Being ahead of the curve means anticipating a change in the underlying fundamental conditions and willingly placing a bet that the market will turn. The time horizon doesn’t matter as these traders use fundamentals and changes in the macroeconomic picture.

Such changes take time to form, and investors need plenty of patience and resources to wait for the market to turn.

Swing traders are investors that have little patience and less time on their hands. Either pressed by the need to perform on a relatively small timeframe ( the look at the daily, four-hour or even the hourly charts) or the lack of capital to keep positions open for longer, swing traders wait for a few hours, days, or even a couple of weeks until closing a trade.

Many retail traders fall into this category, but not as many as those involved in day trading.

 

What is Day Trading?

Day trading emerged as a form of Forex trading where traders close all open positions at or before the end of the trading day. Any Forex broker is more than happy to have as many retail traders involved in day trading as they will generate important commissions.

Let’s not forget that brokerage houses live from commissioning, by intermediating the access to the interbank market.

A Forex trading system based on day trading requires that all positions are closed at the end of the trading day. No matter what, either with a profit or with a loss, the traders close the positions.

Also called intraday trading, day trading is a disciplined approach that resembles scalping. When scalping, traders keep positions open for a brief period and use lower timeframes like the one-minute or maximum the five-minute chart.

When day trading, the timeframe doesn’t matter, as long as the position is closed at the end of the trading day. For instance, even the monthly chart is useful in day trading.

If there’s a candlestick pattern like a hammer (reversal pattern that forms at the bottom of bearish trends), the market typically retraces 50% or 61.8% before putting a bottom. Therefore, traders act on a daily basis but consider a timeframe that usually isn’t used by scalpers.
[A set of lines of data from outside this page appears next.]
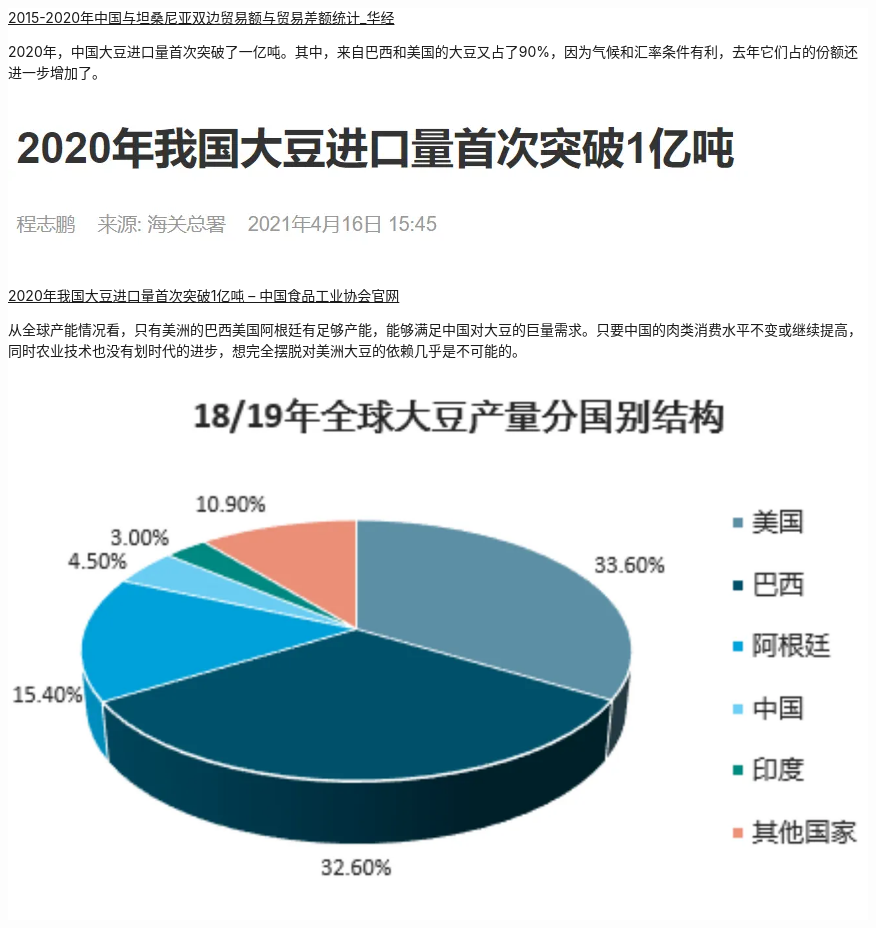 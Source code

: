 [2015-2020年中国与坦桑尼亚双边贸易额与贸易差额统计_华经](https://www.sohu.com/a/456512591_120934988)

2020年，中国大豆进口量首次突破了一亿吨。其中，来自巴西和美国的大豆又占了90%，因为气候和汇率条件有利，去年它们占的份额还进一步增加了。

![](/images/btnews/btnews/0201_0300/0283/image18.webp)

[2020年我国大豆进口量首次突破1亿吨 – 中国食品工业协会官网](http://www.cnfia.cn/archives/18594)

从全球产能情况看，只有美洲的巴西美国阿根廷有足够产能，能够满足中国对大豆的巨量需求。只要中国的肉类消费水平不变或继续提高，同时农业技术也没有划时代的进步，想完全摆脱对美洲大豆的依赖几乎是不可能的。

![](/images/btnews/btnews/0201_0300/0283/image19.webp)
One of the many day trading advantages is that traders avoid negative swaps. A swap is the differential between the two currencies that make the pair, and it may be negative.

In fact, the last years brought some changes in the monetary policies around the world, as the recession forced central banks to ease below zero. The process resulted in many currency pairs having a negative swap and affecting the balances of swing traders and investors.

Day trading the Forex market, however, avoids such costs. Moreover, by closing the positions at the end of the trading day, traders benefit from better money management than other trading styles.